───── Supplied information ─────

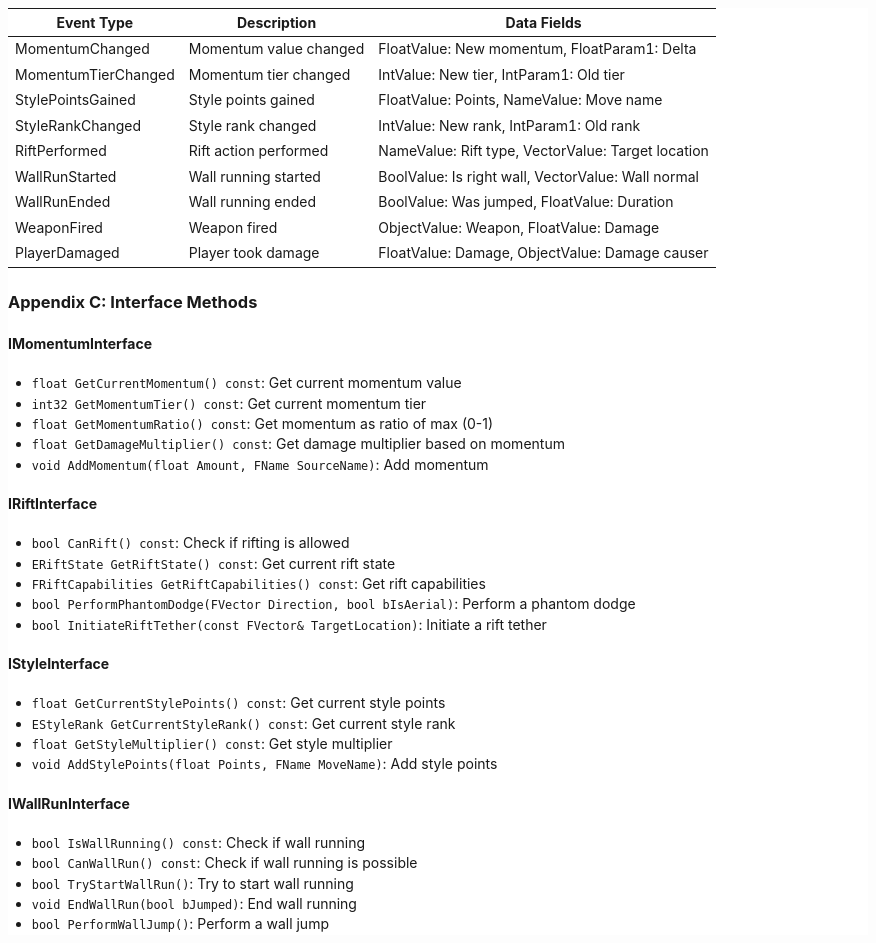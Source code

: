 | Event Type | Description | Data Fields |
|------------|-------------|-------------|
| MomentumChanged | Momentum value changed | FloatValue: New momentum, FloatParam1: Delta |
| MomentumTierChanged | Momentum tier changed | IntValue: New tier, IntParam1: Old tier |
| StylePointsGained | Style points gained | FloatValue: Points, NameValue: Move name |
| StyleRankChanged | Style rank changed | IntValue: New rank, IntParam1: Old rank |
| RiftPerformed | Rift action performed | NameValue: Rift type, VectorValue: Target location |
| WallRunStarted | Wall running started | BoolValue: Is right wall, VectorValue: Wall normal |
| WallRunEnded | Wall running ended | BoolValue: Was jumped, FloatValue: Duration |
| WeaponFired | Weapon fired | ObjectValue: Weapon, FloatValue: Damage |
| PlayerDamaged | Player took damage | FloatValue: Damage, ObjectValue: Damage causer |

### Appendix C: Interface Methods

#### IMomentumInterface

- `float GetCurrentMomentum() const`: Get current momentum value
- `int32 GetMomentumTier() const`: Get current momentum tier
- `float GetMomentumRatio() const`: Get momentum as ratio of max (0-1)
- `float GetDamageMultiplier() const`: Get damage multiplier based on momentum
- `void AddMomentum(float Amount, FName SourceName)`: Add momentum

#### IRiftInterface

- `bool CanRift() const`: Check if rifting is allowed
- `ERiftState GetRiftState() const`: Get current rift state
- `FRiftCapabilities GetRiftCapabilities() const`: Get rift capabilities
- `bool PerformPhantomDodge(FVector Direction, bool bIsAerial)`: Perform a phantom dodge
- `bool InitiateRiftTether(const FVector& TargetLocation)`: Initiate a rift tether

#### IStyleInterface

- `float GetCurrentStylePoints() const`: Get current style points
- `EStyleRank GetCurrentStyleRank() const`: Get current style rank
- `float GetStyleMultiplier() const`: Get style multiplier
- `void AddStylePoints(float Points, FName MoveName)`: Add style points

#### IWallRunInterface

- `bool IsWallRunning() const`: Check if wall running
- `bool CanWallRun() const`: Check if wall running is possible
- `bool TryStartWallRun()`: Try to start wall running
- `void EndWallRun(bool bJumped)`: End wall running
- `bool PerformWallJump()`: Perform a wall jump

─────

## Your goal
After locating the line with "of max (0-1)" above, return that line and every later line through the one with "current rift state", word for word and with nothing else.

## Output for this exercise
- `float GetMomentumRatio() const`: Get momentum as ratio of max (0-1)
- `float GetDamageMultiplier() const`: Get damage multiplier based on momentum
- `void AddMomentum(float Amount, FName SourceName)`: Add momentum

#### IRiftInterface

- `bool CanRift() const`: Check if rifting is allowed
- `ERiftState GetRiftState() const`: Get current rift state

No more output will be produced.